Inflammation and olfactory loss are associated with at least 139 medical conditions.

IF 3.5 3区医学 Q2 NEUROSCIENCES Frontiers in Molecular Neuroscience Pub Date : 2024-10-11 eCollection Date: 2024-01-01 DOI:10.3389/fnmol.2024.1455418

Michael Leon, Emily T Troscianko, Cynthia C Woo

引用次数: 0

Abstract

Olfactory loss accompanies at least 139 neurological, somatic, and congenital/hereditary conditions. This observation leads to the question of whether these associations are correlations or whether they are ever causal. Temporal precedence and prospective predictive power suggest that olfactory loss is causally implicated in many medical conditions. The causal relationship between olfaction with memory dysfunction deserves particular attention because this sensory system has the only direct projection to memory centers. Mechanisms that may underlie the connections between medical conditions and olfactory loss include inflammation as well as neuroanatomical and environmental factors, and all 139 of the medical conditions listed here are also associated with inflammation. Olfactory enrichment shows efficacy for both prevention and treatment, potentially mediated by decreasing inflammation.

查看原文

微信好友朋友圈 QQ好友复制链接

本刊更多论文

炎症和嗅觉丧失至少与 139 种疾病有关。

至少有 139 种神经性、躯体性和先天性/遗传性疾病会导致嗅觉丧失。这一观察结果引出了一个问题：这些关联是相关关系还是因果关系？时间优先性和前瞻性预测能力表明，嗅觉丧失与许多病症有因果关系。嗅觉与记忆功能障碍之间的因果关系值得特别关注，因为这一感觉系统是唯一直接投射到记忆中心的系统。医学症状与嗅觉丧失之间的关联机制可能包括炎症以及神经解剖学和环境因素，这里列出的 139 种医学症状也都与炎症有关。丰富嗅觉对预防和治疗都有疗效，这可能是通过减少炎症来实现的。
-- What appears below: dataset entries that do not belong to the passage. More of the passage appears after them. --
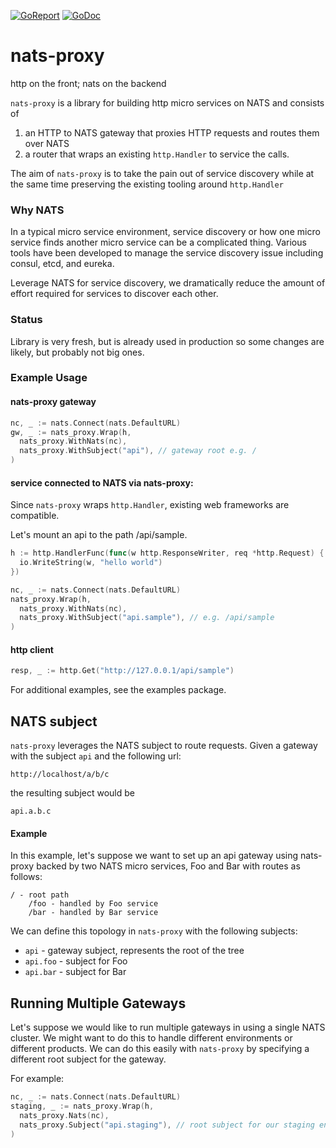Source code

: [![GoReport](https://goreportcard.com/badge/github.com/savaki/nats-proxy)](https://goreportcard.com/report/github.com/savaki/nats-proxy)
[![GoDoc](https://godoc.org/github.com/savaki/nats-proxy?status.svg)](https://godoc.org/github.com/savaki/nats-proxy)

# nats-proxy

http on the front; nats on the backend

```nats-proxy``` is a library for building http micro services on NATS and consists of 

1. an HTTP to NATS gateway that proxies HTTP requests and routes them over NATS 
2. a router that wraps an existing ```http.Handler``` to service the calls.

The aim of ```nats-proxy``` is to take the pain out of service discovery while at the
same time preserving the existing tooling around ```http.Handler```

### Why NATS

In a typical micro service environment, service discovery or how one micro service finds another
micro service can be a complicated thing.  Various tools have been developed to manage the 
service discovery issue including consul, etcd, and eureka.

Leverage NATS for service discovery, we dramatically reduce the amount of effort required for
services to discover each other.

### Status

Library is very fresh, but is already used in production so some changes are likely, but probably not
big ones.

### Example Usage

#### nats-proxy gateway

```go
nc, _ := nats.Connect(nats.DefaultURL)
gw, _ := nats_proxy.Wrap(h, 
  nats_proxy.WithNats(nc),
  nats_proxy.WithSubject("api"), // gateway root e.g. /
)

```

#### service connected to NATS via nats-proxy:

Since ```nats-proxy``` wraps ```http.Handler```, existing web frameworks are 
compatible.

Let's mount an api to the path /api/sample.  

```go
h := http.HandlerFunc(func(w http.ResponseWriter, req *http.Request) {
  io.WriteString(w, "hello world")
})

nc, _ := nats.Connect(nats.DefaultURL)
nats_proxy.Wrap(h, 
  nats_proxy.WithNats(nc),
  nats_proxy.WithSubject("api.sample"), // e.g. /api/sample
)
```

#### http client

```go
resp, _ := http.Get("http://127.0.0.1/api/sample")
```

For additional examples, see the examples package.

## NATS subject

```nats-proxy``` leverages the NATS subject to route requests.  Given a gateway with the subject ```api``` and 
the following url:

    http://localhost/a/b/c

the resulting subject would be

    api.a.b.c
    
#### Example

In this example, let's suppose we want to set up an api gateway using nats-proxy backed by two NATS micro services, 
Foo and Bar with routes as follows:

    / - root path
        /foo - handled by Foo service
        /bar - handled by Bar service

We can define this topology in ```nats-proxy``` with the following subjects:

* ```api``` - gateway subject, represents the root of the tree
* ```api.foo``` - subject for Foo 
* ```api.bar``` - subject for Bar 

## Running Multiple Gateways

Let's suppose we would like to run multiple gateways in using a single NATS cluster.  We might want to do this
to handle different environments or different products.  We can do this easily with ```nats-proxy``` by specifying
a different root subject for the gateway.

For example:

```go
nc, _ := nats.Connect(nats.DefaultURL)
staging, _ := nats_proxy.Wrap(h, 
  nats_proxy.Nats(nc),
  nats_proxy.Subject("api.staging"), // root subject for our staging environment 
)
```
本文章由计算机程序翻译，如有差异，请以英文原文为准。

求助全文

约1分钟内获得全文去求助

来源期刊

Frontiers in Molecular Neuroscience NEUROSCIENCES-

CiteScore

5.70

自引率

2.10%

发文量

669

审稿时长

14 weeks

期刊介绍： Frontiers in Molecular Neuroscience is a first-tier electronic journal devoted to identifying key molecules, as well as their functions and interactions, that underlie the structure, design and function of the brain across all levels. The scope of our journal encompasses synaptic and cellular proteins, coding and non-coding RNA, and molecular mechanisms regulating cellular and dendritic RNA translation. In recent years, a plethora of new cellular and synaptic players have been identified from reduced systems, such as neuronal cultures, but the relevance of these molecules in terms of cellular and synaptic function and plasticity in the living brain and its circuits has not been validated. The effects of spine growth and density observed using gene products identified from in vitro work are frequently not reproduced in vivo. Our journal is particularly interested in studies on genetically engineered model organisms (C. elegans, Drosophila, mouse), in which alterations in key molecules underlying cellular and synaptic function and plasticity produce defined anatomical, physiological and behavioral changes. In the mouse, genetic alterations limited to particular neural circuits (olfactory bulb, motor cortex, cortical layers, hippocampal subfields, cerebellum), preferably regulated in time and on demand, are of special interest, as they sidestep potential compensatory developmental effects.